My variable that holds the whole dynamic query is declared like below
DECLARE @SQL NVARCHAR(MAX)
When I print the variable's length like below, It gives the length of the whole query, which is good.
PRINT LEN(@SQL)
But, when I print the script itself, It prints only a part of the whole query.
PRINT @SQL
I also tried to print it like below
PRINT CONVERT(NVARCHAR(MAX),@SQL)
Why it only prints first 4000chars? What am I doing wrong?
Upvotes: 2
Views: 5127
Reputation: 3253
It's PRINT that is limited to 4000 characters, not the NVARCHAR(MAX) variable.
A workaround would be to just something like this PRINT BIG function with your string if you want to output everything.
https://www.richardswinbank.net/doku.php?id=tsql:print_big
You could also just SELECT the variable which isn't limited and copy the contents from the results.
Upvotes: 2
Reputation: 2735
try as below to print entire string,
SET @Query = 'SELECT ....' [Up To 4,000 characters, then rest of statement as below]
SET @Query = @Query + [rest of statement]

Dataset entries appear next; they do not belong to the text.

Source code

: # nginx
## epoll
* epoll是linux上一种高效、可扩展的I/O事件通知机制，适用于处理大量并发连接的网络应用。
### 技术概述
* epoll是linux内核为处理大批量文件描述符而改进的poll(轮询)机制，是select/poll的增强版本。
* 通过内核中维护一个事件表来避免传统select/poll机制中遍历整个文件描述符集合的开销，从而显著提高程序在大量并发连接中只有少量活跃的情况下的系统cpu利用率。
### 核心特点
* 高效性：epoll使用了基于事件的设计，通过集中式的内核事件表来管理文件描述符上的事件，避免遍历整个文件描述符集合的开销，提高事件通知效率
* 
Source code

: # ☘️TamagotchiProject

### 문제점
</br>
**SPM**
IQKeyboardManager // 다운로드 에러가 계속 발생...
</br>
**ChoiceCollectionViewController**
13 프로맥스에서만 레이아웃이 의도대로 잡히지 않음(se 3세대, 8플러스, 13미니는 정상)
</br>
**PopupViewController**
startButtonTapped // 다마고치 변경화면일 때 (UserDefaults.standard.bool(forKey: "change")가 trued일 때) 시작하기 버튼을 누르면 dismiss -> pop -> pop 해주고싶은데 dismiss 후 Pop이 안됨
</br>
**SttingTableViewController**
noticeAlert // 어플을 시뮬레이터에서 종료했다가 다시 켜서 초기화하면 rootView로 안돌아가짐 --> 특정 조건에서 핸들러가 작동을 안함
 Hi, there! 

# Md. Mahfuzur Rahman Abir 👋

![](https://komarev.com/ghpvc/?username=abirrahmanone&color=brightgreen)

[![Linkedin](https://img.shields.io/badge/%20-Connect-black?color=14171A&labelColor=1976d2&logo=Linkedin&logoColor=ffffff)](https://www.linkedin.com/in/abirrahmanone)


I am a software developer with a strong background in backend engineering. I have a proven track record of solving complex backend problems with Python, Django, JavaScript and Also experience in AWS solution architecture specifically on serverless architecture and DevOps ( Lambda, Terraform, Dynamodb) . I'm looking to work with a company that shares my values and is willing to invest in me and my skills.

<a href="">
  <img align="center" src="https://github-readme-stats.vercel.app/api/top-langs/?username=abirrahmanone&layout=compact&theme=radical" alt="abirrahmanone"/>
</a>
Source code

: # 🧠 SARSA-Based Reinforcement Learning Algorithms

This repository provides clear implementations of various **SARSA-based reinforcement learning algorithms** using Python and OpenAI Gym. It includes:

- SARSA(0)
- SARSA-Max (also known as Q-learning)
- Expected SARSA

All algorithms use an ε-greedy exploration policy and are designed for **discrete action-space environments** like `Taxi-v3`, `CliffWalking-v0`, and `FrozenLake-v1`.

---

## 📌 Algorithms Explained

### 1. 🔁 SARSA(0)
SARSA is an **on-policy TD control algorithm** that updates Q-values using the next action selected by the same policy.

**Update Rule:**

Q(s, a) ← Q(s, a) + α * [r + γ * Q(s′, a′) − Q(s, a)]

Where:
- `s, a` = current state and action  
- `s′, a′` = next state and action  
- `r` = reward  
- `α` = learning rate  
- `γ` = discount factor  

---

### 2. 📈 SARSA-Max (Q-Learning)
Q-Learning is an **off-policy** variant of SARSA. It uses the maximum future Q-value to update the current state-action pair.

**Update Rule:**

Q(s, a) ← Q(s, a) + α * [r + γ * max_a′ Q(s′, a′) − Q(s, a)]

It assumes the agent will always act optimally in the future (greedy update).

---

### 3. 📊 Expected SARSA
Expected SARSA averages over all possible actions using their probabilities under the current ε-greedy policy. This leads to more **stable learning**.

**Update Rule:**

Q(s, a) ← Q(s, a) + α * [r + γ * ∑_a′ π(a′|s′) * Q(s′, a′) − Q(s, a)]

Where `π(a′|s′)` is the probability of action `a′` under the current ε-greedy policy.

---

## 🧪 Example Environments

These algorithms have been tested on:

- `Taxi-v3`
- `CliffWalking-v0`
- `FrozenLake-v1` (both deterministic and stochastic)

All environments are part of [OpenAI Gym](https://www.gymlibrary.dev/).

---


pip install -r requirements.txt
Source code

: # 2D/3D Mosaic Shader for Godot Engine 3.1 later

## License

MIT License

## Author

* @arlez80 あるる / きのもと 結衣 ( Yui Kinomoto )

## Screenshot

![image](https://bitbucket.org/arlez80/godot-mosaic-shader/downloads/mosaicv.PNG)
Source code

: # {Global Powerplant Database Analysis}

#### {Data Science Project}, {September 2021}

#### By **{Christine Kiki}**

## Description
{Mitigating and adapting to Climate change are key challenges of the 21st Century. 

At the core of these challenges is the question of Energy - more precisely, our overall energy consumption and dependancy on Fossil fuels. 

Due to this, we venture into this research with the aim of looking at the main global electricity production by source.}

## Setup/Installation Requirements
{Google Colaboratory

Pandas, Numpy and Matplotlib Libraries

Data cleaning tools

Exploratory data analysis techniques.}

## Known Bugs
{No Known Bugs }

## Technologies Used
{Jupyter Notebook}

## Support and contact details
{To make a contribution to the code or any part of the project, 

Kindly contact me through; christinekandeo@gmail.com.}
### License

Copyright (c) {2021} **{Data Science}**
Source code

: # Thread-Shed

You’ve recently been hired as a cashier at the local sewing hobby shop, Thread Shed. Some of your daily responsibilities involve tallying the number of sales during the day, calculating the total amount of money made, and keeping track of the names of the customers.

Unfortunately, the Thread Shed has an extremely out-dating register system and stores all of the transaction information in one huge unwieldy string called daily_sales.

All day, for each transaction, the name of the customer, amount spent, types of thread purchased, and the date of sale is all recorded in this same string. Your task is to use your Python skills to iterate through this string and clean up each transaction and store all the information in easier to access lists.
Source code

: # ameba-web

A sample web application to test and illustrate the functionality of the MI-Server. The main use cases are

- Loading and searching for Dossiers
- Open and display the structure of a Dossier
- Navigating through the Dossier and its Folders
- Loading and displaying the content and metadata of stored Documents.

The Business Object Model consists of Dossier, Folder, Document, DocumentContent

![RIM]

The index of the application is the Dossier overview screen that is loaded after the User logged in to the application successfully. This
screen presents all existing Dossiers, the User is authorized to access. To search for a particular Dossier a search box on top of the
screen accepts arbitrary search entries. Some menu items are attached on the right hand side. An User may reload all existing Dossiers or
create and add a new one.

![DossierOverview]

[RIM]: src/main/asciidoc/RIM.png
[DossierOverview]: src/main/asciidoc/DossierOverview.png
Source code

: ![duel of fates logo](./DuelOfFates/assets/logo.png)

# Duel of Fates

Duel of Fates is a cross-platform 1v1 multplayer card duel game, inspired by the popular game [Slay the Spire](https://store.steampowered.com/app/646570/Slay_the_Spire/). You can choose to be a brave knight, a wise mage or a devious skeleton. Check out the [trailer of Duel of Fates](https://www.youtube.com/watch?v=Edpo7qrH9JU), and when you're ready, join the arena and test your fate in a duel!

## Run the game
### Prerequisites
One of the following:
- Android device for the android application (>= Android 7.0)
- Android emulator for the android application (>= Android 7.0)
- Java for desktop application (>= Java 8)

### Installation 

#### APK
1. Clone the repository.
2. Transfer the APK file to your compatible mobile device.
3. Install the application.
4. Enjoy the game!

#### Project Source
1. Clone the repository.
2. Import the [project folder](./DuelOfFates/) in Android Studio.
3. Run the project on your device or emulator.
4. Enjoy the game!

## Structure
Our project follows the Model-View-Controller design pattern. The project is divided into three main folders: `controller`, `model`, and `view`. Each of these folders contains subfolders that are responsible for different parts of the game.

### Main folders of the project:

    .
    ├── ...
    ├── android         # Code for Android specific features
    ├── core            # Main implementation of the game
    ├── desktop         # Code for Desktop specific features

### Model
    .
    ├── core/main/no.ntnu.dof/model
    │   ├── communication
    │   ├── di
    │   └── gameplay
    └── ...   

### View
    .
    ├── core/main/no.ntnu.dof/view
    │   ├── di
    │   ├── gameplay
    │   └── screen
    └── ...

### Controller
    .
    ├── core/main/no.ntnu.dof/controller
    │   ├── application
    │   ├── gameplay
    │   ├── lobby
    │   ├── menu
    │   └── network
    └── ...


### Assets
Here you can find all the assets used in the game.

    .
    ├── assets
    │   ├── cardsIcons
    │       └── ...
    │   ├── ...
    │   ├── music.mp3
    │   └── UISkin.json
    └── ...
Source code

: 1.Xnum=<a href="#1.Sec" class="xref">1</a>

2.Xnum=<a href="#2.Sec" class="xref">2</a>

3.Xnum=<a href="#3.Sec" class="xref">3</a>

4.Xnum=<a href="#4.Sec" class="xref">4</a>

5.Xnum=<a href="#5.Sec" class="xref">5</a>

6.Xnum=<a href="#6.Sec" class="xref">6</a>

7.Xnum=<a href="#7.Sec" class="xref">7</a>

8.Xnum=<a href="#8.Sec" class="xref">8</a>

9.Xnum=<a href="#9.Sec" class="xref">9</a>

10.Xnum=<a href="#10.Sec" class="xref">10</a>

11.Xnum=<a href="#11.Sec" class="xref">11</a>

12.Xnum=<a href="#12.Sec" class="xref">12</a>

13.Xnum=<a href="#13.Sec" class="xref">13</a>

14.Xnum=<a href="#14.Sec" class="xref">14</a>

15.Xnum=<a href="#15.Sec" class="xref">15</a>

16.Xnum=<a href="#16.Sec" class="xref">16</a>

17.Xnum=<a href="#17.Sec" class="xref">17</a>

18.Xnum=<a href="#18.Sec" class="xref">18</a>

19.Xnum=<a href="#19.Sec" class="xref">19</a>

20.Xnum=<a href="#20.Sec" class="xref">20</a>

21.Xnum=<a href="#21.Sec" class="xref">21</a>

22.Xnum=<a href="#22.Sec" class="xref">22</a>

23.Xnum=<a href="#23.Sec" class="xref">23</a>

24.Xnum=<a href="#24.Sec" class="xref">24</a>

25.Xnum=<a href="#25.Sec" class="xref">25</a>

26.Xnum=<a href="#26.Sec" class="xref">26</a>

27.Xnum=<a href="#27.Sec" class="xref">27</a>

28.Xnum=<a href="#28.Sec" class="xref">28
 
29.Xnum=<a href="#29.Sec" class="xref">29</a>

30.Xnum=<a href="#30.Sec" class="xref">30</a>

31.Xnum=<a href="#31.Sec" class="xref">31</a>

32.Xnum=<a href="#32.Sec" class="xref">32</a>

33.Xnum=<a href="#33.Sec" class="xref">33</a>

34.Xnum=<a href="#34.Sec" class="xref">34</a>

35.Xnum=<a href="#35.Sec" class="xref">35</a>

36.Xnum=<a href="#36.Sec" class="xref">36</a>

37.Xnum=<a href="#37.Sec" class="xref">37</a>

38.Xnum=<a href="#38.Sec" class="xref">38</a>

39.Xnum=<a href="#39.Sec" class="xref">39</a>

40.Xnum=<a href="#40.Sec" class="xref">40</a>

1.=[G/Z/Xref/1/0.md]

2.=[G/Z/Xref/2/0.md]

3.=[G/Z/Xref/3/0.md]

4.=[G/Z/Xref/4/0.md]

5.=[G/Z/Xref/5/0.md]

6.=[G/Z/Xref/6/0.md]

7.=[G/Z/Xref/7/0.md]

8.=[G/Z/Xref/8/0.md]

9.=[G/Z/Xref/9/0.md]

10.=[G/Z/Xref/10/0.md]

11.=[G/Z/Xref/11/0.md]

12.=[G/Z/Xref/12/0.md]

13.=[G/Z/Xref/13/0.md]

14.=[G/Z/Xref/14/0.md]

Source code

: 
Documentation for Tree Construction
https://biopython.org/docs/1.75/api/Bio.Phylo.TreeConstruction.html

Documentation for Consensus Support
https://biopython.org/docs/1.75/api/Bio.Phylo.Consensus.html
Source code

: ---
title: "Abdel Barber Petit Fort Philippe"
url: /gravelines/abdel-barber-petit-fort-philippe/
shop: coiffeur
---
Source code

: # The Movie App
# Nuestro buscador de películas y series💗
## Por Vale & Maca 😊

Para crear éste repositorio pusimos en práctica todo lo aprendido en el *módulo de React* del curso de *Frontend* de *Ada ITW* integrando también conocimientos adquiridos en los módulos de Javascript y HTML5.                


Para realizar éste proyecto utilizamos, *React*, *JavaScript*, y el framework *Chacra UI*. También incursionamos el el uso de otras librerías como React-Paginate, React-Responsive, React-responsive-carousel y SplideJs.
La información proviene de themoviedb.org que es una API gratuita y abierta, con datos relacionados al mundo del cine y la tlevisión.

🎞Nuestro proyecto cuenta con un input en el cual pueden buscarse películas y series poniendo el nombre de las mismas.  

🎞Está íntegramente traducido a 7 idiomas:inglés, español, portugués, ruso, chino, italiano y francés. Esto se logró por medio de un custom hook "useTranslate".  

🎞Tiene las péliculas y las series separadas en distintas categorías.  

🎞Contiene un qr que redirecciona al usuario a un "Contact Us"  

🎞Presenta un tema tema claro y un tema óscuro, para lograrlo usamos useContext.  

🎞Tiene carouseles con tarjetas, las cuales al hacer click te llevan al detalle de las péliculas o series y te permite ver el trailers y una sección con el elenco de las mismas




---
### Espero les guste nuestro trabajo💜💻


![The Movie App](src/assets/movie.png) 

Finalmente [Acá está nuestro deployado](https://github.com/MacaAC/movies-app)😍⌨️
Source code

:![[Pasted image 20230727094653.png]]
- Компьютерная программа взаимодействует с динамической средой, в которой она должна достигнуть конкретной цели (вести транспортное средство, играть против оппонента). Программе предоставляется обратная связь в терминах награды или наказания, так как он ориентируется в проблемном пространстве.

Now run your query as normal i.e. EXEC ( @Query )
got the answer from below link
nvarchar(max) still being truncated
Upvotes: 2
Reputation: 48392
You are not doing anything wrong. The Print command is limited to outputting 4000 characters (see BOL - Books Online, for more details). It does not mean nvarchar(max) has shrunk to 4000 characters.